BEGIN Source data

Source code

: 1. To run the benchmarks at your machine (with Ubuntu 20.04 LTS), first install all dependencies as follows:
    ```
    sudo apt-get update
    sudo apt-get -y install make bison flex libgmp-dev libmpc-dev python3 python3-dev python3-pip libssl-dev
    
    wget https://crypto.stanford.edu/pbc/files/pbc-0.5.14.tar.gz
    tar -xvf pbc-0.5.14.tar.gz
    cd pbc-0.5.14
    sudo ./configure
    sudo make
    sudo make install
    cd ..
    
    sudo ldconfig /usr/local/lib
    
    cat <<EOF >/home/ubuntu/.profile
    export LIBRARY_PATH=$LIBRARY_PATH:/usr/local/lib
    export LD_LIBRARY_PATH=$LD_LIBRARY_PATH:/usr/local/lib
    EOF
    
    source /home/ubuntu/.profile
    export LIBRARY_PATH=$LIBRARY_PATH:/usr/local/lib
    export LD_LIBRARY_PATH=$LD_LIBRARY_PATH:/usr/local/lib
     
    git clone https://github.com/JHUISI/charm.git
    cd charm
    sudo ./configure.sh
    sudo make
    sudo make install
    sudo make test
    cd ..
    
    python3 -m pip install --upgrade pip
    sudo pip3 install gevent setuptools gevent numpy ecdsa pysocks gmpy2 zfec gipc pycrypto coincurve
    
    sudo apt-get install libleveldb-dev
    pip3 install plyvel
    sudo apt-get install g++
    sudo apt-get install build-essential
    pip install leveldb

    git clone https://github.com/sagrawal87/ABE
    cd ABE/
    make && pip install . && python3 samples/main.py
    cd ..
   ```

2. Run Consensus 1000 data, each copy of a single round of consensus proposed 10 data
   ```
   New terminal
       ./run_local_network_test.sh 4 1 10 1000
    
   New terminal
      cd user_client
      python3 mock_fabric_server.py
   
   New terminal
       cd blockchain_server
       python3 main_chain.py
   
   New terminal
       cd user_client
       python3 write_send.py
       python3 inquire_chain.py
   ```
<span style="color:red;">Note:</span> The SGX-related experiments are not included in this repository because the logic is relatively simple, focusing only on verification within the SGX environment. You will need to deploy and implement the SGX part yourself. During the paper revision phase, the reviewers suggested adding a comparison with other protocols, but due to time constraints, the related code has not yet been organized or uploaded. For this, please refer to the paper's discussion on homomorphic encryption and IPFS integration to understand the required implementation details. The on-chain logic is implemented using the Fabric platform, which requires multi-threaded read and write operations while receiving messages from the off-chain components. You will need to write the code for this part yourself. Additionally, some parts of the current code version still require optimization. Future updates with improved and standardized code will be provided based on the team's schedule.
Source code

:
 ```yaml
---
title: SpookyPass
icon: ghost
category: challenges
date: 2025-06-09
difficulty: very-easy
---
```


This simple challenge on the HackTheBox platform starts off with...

END Source data

## [Work instructions]
Tell how many lines of the records above hold the string "home". Give no other text.

## [Completed exercise]
2